Hi,

what is in sssd_example.com.log?

Seems like most (all?) of errors you quote are due to sssd_be[example.com]
hang or crash.


On Wed, Nov 4, 2020 at 8:56 PM Josh Sonstroem <[email protected]> wrote:

>
> Hi SSSD users,
>
> I need some help debugging this strange failure we are having with sssd.
> We've got an issue on a small centos linux cluster in our data center that
> uses GSSAPI and active directory for auth. On the head-nodes the sssd
> application periodically enters an error state and begins restarting every
> few minutes and while its restarting host authentication fails. From the
> logs it appears that the sssd application is in a loop restarting itself
> every 2 or so minutes. There are numerous logs that are written during the
> occurrence of this issue. I've attached snippets below.
>
> I've been on a quite a journey over the past few weeks trying to get
> sssd+ad working again in our environment. A few months ago our AD admins
> added a new site to our domain that is unreachable from on-premise. This
> lead to a bunch of strange issues until we setup our configs to limit which
> DCs we talk to and despite limiting the hosts to the proper AD site and
> servers we continue to have periodic errors on these busy head nodes. While
> in the error state, the sssctl domain-status command will usually fail with
> the following error:
>
> # sssctl domain-status example.com
> Unable to get online status [3]: Communication error
> org.freedesktop.DBus.Error.NoReply: Did not receive a reply. Possible
> causes include: the remote application did not send a reply, the message
> bus security policy blocked the reply, the reply timeout expired, or the
> network connection was broken.
> Check that SSSD is running and the InfoPipe responder is enabled.

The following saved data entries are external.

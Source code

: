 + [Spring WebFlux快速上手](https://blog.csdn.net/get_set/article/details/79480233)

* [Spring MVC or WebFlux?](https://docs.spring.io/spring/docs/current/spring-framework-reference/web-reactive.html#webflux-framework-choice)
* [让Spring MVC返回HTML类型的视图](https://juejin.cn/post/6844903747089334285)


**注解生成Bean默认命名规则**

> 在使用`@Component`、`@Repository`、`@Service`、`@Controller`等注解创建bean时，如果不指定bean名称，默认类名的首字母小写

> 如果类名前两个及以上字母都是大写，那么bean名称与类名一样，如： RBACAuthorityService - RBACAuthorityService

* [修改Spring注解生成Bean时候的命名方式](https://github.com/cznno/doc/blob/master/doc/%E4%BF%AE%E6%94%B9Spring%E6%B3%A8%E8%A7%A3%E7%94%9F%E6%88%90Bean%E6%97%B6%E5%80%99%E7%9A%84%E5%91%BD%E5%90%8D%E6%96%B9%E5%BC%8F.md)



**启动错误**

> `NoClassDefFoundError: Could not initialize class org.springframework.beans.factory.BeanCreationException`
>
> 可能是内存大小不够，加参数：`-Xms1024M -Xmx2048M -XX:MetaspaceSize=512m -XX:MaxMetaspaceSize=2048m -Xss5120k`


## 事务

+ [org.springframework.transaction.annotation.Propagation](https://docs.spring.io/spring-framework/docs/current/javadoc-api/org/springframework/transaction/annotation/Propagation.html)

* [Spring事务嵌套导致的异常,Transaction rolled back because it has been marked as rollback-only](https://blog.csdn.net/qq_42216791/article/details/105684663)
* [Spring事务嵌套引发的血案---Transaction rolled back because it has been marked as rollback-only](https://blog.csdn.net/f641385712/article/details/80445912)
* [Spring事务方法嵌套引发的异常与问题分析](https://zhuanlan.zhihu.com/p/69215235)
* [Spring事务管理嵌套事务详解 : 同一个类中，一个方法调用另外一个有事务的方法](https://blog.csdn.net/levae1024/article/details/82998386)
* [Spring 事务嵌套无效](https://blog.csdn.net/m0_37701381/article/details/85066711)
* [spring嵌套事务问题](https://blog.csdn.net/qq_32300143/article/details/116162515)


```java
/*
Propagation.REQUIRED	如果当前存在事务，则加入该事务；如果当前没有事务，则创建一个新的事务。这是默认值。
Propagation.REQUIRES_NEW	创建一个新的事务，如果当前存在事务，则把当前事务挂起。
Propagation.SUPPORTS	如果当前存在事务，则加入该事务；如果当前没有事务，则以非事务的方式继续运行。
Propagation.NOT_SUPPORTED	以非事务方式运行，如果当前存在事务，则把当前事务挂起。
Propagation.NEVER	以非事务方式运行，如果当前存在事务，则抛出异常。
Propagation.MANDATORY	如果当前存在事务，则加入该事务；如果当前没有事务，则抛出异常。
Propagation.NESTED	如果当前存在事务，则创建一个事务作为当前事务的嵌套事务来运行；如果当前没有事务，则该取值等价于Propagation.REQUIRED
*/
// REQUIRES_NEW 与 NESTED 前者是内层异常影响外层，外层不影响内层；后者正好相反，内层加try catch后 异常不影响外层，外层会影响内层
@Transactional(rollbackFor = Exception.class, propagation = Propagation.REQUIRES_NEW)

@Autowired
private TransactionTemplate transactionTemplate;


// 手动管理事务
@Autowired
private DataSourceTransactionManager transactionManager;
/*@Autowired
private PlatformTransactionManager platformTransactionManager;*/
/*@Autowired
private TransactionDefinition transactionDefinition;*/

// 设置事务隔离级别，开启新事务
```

Make
> sure 'ifp' is listed in the 'services' option in sssd.conf.
> Unable to get online status
>
> Ifp is enabled in the services and on working nodes this works correctly.
> To try and describe what is happening in the fail state I'll walk thru the
> logs. The first indication of an issue is that in /var/log/messages we see
> the following entries when the application restart loop starts going:
>
> 12245:Nov  4 10:53:00 host-0 sssd[be[example.com]]: Shutting down
> 12246:Nov  4 10:53:00 host-0 sssd[be[example.com]]: Starting up
>
> And then these repeat every few minutes
>
> the krb5_child log shows errors like this when the ifp backend is not
> working
>
> (Wed Nov  4 10:51:30 2020) [[sssd[krb5_child[263295]]]] [unpack_buffer]
> (0x0100): cmd [241] uid [266812] gid [286812] validate [true] enterprise
> principal [true] offline [false] UPN [[email protected]]
> (Wed Nov  4 10:51:30 2020) [[sssd[krb5_child[263295]]]] [unpack_buffer]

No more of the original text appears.